## What the task requires
Once every line in the data below has been checked for "conclude", give the number of lines that hold it, and only that.

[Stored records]

........

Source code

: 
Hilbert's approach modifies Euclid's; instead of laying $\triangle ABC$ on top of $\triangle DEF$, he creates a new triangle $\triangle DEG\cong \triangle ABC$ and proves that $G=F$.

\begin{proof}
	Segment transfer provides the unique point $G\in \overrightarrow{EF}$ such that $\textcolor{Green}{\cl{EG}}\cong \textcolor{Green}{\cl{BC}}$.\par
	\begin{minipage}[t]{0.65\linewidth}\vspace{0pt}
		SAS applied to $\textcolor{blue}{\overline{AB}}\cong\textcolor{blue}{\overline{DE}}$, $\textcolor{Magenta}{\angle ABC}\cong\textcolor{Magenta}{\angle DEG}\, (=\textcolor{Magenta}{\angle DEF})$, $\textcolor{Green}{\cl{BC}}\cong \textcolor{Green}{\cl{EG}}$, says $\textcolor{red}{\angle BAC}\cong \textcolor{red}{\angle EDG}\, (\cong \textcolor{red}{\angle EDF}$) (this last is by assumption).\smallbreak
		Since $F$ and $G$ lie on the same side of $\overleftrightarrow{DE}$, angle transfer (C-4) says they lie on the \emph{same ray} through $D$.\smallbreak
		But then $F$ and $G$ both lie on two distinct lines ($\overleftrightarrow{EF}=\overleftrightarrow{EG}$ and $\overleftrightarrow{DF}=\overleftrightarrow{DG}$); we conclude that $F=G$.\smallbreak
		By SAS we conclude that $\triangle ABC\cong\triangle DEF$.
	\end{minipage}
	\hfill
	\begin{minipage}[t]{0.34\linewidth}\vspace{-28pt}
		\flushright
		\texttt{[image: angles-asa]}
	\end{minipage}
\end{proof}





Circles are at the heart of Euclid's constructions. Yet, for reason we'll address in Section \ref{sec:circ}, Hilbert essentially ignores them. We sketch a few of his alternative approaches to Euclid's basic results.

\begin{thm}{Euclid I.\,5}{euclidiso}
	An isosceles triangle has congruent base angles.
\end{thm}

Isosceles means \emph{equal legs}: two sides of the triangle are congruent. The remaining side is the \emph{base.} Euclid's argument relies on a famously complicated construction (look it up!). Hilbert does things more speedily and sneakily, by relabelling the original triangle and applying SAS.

........

## Written answer
2